(INSTRUCTIONS FOR THE TASK): Copy each line of the following data that contains "cloudimg".
○ ○ ○
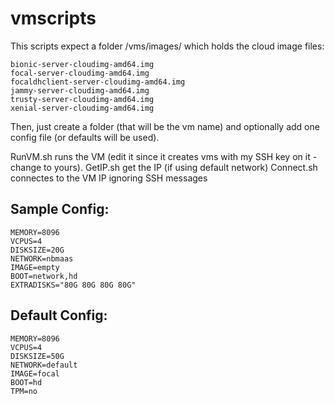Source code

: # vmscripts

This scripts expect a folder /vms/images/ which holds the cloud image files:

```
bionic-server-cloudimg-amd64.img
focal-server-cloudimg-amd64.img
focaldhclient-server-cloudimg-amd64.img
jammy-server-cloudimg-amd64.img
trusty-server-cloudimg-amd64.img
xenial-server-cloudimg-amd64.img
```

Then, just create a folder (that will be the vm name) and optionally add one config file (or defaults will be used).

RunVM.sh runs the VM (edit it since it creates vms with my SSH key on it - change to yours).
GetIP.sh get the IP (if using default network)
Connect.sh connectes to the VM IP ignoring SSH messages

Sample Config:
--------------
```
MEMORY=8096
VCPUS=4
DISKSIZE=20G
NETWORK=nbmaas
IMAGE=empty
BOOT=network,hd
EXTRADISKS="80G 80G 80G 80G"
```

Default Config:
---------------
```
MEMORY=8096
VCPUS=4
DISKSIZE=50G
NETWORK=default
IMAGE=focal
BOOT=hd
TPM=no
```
○ ○ ○
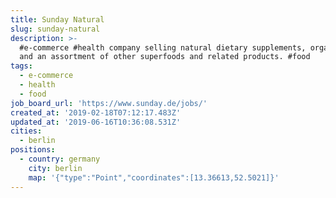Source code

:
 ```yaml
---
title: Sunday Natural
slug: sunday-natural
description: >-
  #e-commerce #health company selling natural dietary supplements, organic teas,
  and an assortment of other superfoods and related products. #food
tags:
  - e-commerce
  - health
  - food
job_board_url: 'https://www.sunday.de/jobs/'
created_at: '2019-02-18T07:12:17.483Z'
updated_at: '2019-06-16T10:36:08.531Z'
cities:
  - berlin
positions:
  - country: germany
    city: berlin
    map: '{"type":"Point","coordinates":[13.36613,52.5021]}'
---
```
○ ○ ○
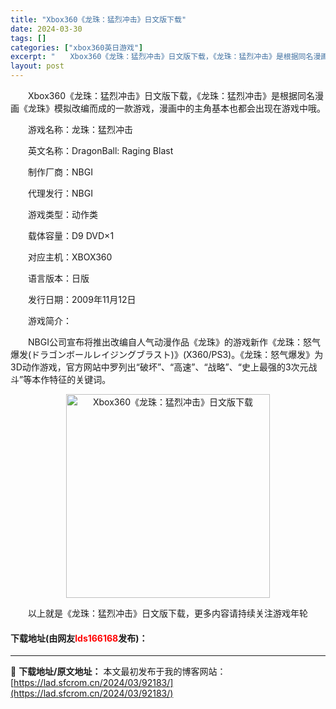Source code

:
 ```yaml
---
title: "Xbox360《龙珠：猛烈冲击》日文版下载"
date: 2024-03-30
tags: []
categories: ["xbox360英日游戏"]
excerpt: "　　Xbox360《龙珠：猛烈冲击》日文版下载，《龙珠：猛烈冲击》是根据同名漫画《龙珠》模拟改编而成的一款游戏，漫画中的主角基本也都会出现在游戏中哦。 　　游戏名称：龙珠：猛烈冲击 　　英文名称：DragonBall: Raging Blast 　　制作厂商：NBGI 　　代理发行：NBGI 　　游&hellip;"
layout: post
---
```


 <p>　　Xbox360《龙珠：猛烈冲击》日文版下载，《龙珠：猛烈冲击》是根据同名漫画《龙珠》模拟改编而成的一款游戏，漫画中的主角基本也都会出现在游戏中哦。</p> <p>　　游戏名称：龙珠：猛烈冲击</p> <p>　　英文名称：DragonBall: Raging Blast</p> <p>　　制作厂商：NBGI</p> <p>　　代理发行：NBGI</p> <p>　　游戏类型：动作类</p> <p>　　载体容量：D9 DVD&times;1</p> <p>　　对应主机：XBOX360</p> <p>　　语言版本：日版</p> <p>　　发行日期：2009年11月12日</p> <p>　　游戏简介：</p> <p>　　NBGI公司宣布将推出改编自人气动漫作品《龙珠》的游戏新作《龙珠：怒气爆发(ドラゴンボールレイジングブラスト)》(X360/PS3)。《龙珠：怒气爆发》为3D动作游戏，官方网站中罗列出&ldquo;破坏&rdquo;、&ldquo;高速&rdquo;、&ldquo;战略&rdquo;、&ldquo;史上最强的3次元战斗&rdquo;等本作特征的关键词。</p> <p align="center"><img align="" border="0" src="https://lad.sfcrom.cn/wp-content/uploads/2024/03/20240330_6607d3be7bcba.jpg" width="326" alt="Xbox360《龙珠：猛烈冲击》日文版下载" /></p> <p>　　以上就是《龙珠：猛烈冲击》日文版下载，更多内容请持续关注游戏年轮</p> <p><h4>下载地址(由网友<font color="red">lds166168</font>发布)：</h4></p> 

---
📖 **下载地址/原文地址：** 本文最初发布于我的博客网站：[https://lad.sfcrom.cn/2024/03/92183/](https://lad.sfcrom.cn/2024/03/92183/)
○ ○ ○
(RESULT OF THE TASK):
bionic-server-cloudimg-amd64.img
focal-server-cloudimg-amd64.img
focaldhclient-server-cloudimg-amd64.img
jammy-server-cloudimg-amd64.img
trusty-server-cloudimg-amd64.img
xenial-server-cloudimg-amd64.img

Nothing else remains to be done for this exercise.